This Sunday, May 14, most of the world will be celebrating Mother’s Day. I find myself longing to be part of Mother’s Day celebrations enjoying a lunch with my mother and my family, spending time like families do. The reality is that this will always remain a mere wish, as my beloved mother passed away many decades ago, and my family and I are only left with cherished memories of lunches and celebrations.

Though my mother’s passing was all too premature, her invaluable life lessons continue to guide me through my life’s journey.

My mother was an extraordinary influence on my life and despite her passing, always will be. She helped me grow intellectually and considerately. She taught me to love, care deeply and be other centred.

Despite enduring hardships and adversity, my mother was an inspiring woman – strong, loving, compassionate, highly respected and adored by many. Her roots trace back to Nea Raidestos, a village populated by refugees from Asia Minor who found new beginnings in Thessaloniki, Greece. Born and raised there, she learned from her own mother, who was orphaned at the age of 12, the true meaning of self-belief, resilience and perseverance. With my father by her side, they arrived in Australia in 1961, determined to forge a new path and build a better future for themselves.

As I reflect on my mother’s life, I am struck by how different my own path might have been if she was here with me along the way. Reflecting on my upbringing, I am grateful for the difficult lessons and values instilled in me by my mother. Though growing up I often struggled to understand their significance, I now realise this is what has guided me throughout my life’s journey.

A dynamic and extraordinarily talented woman she was exceptionally community minded. My mother drummed into me the importance of service to community, self-awareness and humility. That you could take pride in your achievements but had to be grounded and remain humble. This resonated deeply with me as a child and continues to shape my perspective of life.

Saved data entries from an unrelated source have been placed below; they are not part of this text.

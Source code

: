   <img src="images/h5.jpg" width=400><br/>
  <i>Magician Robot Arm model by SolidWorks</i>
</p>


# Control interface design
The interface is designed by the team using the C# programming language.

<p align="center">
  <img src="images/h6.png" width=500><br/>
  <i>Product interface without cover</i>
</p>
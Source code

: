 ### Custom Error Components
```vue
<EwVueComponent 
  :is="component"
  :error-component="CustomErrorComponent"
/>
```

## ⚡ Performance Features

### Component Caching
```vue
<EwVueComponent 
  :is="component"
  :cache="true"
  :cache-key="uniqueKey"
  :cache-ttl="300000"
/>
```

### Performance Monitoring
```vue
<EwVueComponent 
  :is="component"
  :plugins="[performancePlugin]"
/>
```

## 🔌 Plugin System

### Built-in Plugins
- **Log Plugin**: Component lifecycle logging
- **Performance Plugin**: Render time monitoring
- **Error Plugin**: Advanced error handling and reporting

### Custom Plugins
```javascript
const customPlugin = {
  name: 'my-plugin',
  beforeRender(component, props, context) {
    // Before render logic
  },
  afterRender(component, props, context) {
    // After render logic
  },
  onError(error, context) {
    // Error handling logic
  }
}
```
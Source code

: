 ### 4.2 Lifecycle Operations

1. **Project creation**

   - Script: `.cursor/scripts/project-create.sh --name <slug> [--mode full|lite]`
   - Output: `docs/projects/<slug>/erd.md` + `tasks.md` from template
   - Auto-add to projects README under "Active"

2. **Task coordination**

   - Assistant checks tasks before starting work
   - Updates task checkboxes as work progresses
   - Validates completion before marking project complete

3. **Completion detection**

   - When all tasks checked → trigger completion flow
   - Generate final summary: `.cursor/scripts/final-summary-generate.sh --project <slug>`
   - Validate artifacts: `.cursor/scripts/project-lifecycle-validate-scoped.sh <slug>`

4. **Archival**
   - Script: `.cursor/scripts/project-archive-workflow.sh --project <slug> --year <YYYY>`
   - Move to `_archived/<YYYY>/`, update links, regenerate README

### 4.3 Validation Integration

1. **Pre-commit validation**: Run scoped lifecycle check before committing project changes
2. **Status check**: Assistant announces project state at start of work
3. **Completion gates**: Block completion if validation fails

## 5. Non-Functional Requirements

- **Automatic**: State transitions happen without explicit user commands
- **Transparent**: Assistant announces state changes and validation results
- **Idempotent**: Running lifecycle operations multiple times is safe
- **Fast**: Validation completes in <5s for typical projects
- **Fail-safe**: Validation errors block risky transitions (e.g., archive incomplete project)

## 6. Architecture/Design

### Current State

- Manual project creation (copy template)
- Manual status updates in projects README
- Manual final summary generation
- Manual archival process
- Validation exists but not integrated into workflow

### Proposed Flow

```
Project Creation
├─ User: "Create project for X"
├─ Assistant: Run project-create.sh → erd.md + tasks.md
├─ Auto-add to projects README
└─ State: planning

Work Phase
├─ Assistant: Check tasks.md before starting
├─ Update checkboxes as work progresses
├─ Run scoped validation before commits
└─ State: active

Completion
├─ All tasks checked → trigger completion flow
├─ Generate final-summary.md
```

Moreover, my mother’s selflessness and devotion to others were truly inspirational. From a young age, she taught me the value of helping others and the fulfillment that comes with serving your community. I vividly recall many instances as far back as my primary school years when my mother firmly told me that our sacrifices for others hold the greatest worth.

It’s a painful truth that, for the women of my mother’s generation, sacrifice was a constant companion in their life. They sacrificed their dreams, ambitions, careers, and sometimes even love, in favour of marriage, family, and children. There were few opportunities back then for most women to pursue their dreams and realise ambitions as their status was, unfortunately, often predetermined.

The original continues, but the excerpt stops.